# YOUR GOAL
For each line of the data below that contains "natural", return that line.

Stored items
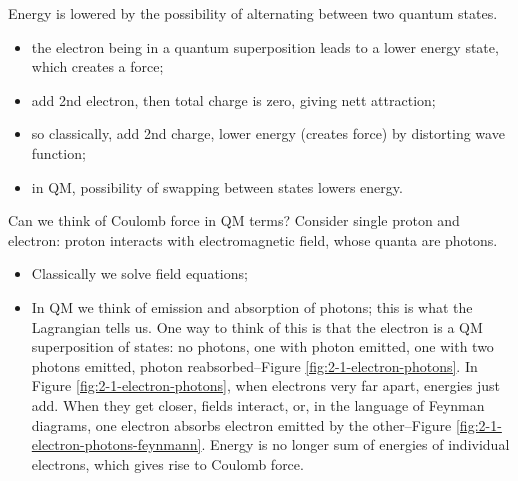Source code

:\documentclass[]{article}
\begin{document}
Energy is lowered by the possibility of alternating between two quantum states.

\begin{itemize}
	\item the electron being in a quantum superposition leads to a lower energy state, which creates a force;
	
	\item add 2nd electron, then total charge is zero, giving nett attraction; 

	\item so classically, add 2nd charge, lower energy (creates force) by distorting wave function;
	\item in QM, possibility of swapping between states lowers energy.
\end{itemize}
Can we think of Coulomb force in QM terms? Consider single proton and electron: proton interacts with electromagnetic field, whose quanta are photons.

\begin{itemize}
	\item Classically we solve field equations;
	\item In QM we think of emission and absorption of photons; this is what the Lagrangian tells us. One way to think of this is that the electron is a QM superposition of states: no photons, one with photon emitted,  one with two photons emitted, photon reabsorbed--Figure \ref{fig:2-1-electron-photons}. In Figure \ref{fig:2-1-electron-photons}, when electrons very far apart, energies just add. When they get closer, fields interact, or, in the language of Feynman diagrams, one electron absorbs electron emitted by the other--Figure \ref{fig:2-1-electron-photons-feynmann}.  Energy is no longer sum of energies of individual electrons, which gives rise to Coulomb force.
\end{itemize}
\end{document}
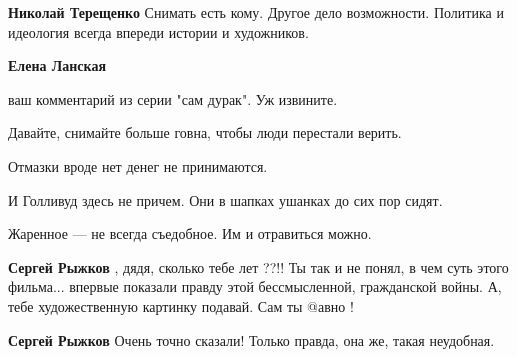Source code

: \begin{itemize}
\begin{itemize}
 
\textbf{Николай Терещенко} Снимать есть кому. Другое дело возможности. Политика и идеология всегда впереди истории и художников.

 
\textbf{Елена Ланская} 

ваш комментарий из серии "сам дурак". Уж извините.

Давайте, снимайте больше говна, чтобы люди перестали верить.

Отмазки вроде нет денег не принимаются.

И Голливуд здесь не причем. Они в шапках ушанках до сих пор сидят.

Жаренное — не всегда съедобное. Им и отравиться можно.

 
\textbf{Сергей Рыжков} , дядя, сколько тебе лет ??!! Ты так и не понял, в чем суть этого фильма... впервые показали правду этой бессмысленной, гражданской войны. А, тебе художественную картинку подавай. Сам ты @авно !

 
\textbf{Сергей Рыжков}
Очень точно сказали!
Только правда, она же, такая неудобная.

 

\end{itemize}
\end{itemize}
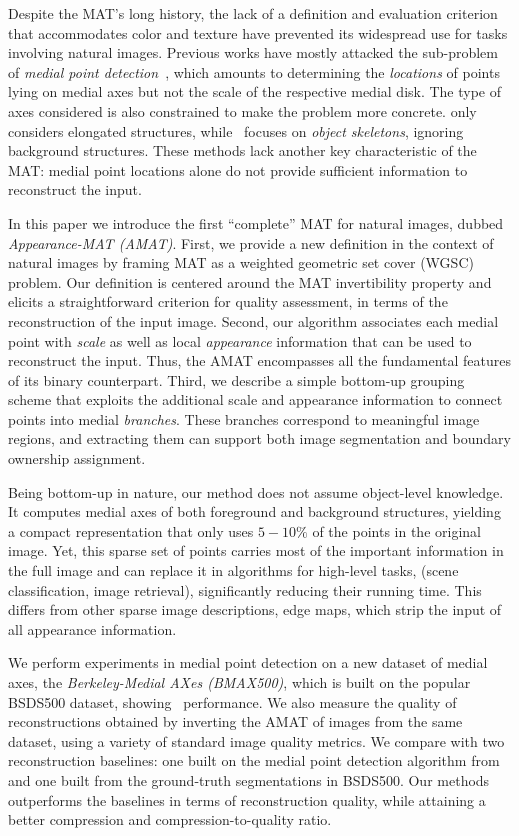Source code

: \documentclass[10pt,twocolumn,letterpaper]{article}
\begin{document}
Despite the MAT's long history, the lack of a definition and evaluation criterion 
that accommodates color and texture have prevented its widespread use for tasks involving natural images.
Previous works have mostly attacked the sub-problem of \emph{medial point detection}~\cite{tsogkas2012learning,shen2016object},
which amounts to determining the \emph{locations} of points lying on medial axes 
but not the scale of the respective medial disk.
The type of axes considered is also constrained to make the problem more concrete.
\cite{tsogkas2012learning} only considers elongated structures, while~\cite{shen2016object} 
focuses on \emph{object skeletons}, ignoring background structures.
These methods lack another key characteristic of the MAT: medial point locations alone do not provide sufficient
information to reconstruct the input.

In this paper we introduce the first ``complete'' MAT for natural images, dubbed \emph{Appearance-MAT (AMAT)}.
First, we provide a new definition in the context of natural images by framing MAT 
as a weighted geometric set cover (WGSC) problem.
Our definition is centered around the MAT invertibility property and elicits 
a straightforward criterion for quality assessment, in terms of the reconstruction of the input image.
Second, our algorithm associates each medial point with \emph{scale} as well as local \emph{appearance} information
that can be used to reconstruct the input.
Thus, the AMAT encompasses all the fundamental features of its  binary counterpart. 
Third, we describe a simple bottom-up grouping scheme that exploits the additional scale and appearance information to connect
points into medial \emph{branches}.
These branches correspond to meaningful image regions, and extracting them can support both image segmentation
and boundary ownership assignment.

Being bottom-up in nature, our method does not assume object-level knowledge.
It computes medial axes of both foreground and background structures, 
yielding a compact representation that only uses $5-10\%$ of the points in the original image.
Yet, this sparse set of points carries most of the important information in the full image
and can replace it in algorithms for high-level tasks, 
(scene classification, image retrieval), significantly reducing their running time.
This differs from other sparse image descriptions, \eg edge maps, which strip the input of all appearance information.

We perform experiments in medial point detection on a new dataset of medial axes, the 
\emph{Berkeley-Medial AXes (BMAX500)}, which is built on the popular BSDS500 dataset, showing \sota\ performance.
We also measure the quality of reconstructions  obtained by inverting the AMAT of images from the same dataset, 
using  a variety of standard image quality metrics.
We compare with two reconstruction baselines: one built on the medial point detection algorithm from~\cite{tsogkas2012learning}
and one built from the ground-truth segmentations in BSDS500.
Our methods outperforms the baselines in terms of reconstruction quality, while attaining a better compression and
compression-to-quality ratio.
\end{document}
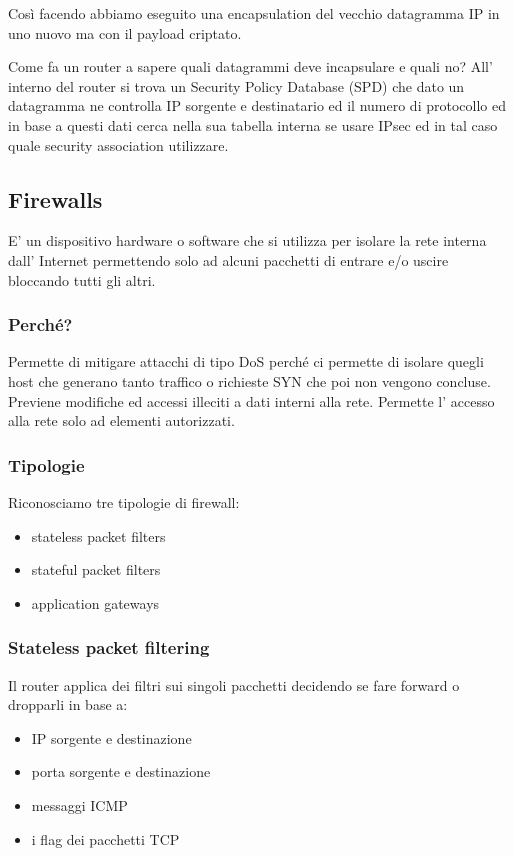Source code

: Così facendo abbiamo eseguito una encapsulation del vecchio datagramma IP in uno nuovo ma con il payload criptato.

Come fa un router a sapere quali datagrammi deve incapsulare e quali no?
All' interno del router si trova un Security Policy Database (SPD) che dato un datagramma ne controlla IP sorgente e destinatario ed il numero di protocollo ed in base a questi dati cerca nella sua tabella interna se usare IPsec ed in tal caso quale security association utilizzare.

\subsection{Firewalls}
E' un dispositivo hardware o software che si utilizza per isolare la rete interna dall' Internet permettendo solo ad alcuni pacchetti di entrare e/o uscire bloccando tutti gli altri.

\subsubsection{Perché?}
Permette di mitigare attacchi di tipo DoS perché ci permette di isolare quegli host che generano tanto traffico o richieste SYN che poi non vengono concluse.
Previene modifiche ed accessi illeciti a dati interni alla rete.
Permette l' accesso alla rete solo ad elementi autorizzati.

\subsubsection{Tipologie}
Riconosciamo tre tipologie di firewall:
\begin{itemize}
    \item stateless packet filters
    \item stateful packet filters
    \item application gateways
\end{itemize}

\subsubsection{Stateless packet filtering}
Il router applica dei filtri sui singoli pacchetti decidendo se fare forward o dropparli in base a:
\begin{itemize}
    \item IP sorgente e destinazione
    \item porta sorgente e destinazione
    \item messaggi ICMP
    \item i flag dei pacchetti TCP
\end{itemize}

# YOUR SOLUTION
that accommodates color and texture have prevented its widespread use for tasks involving natural images.
In this paper we introduce the first ``complete'' MAT for natural images, dubbed \emph{Appearance-MAT (AMAT)}.
First, we provide a new definition in the context of natural images by framing MAT 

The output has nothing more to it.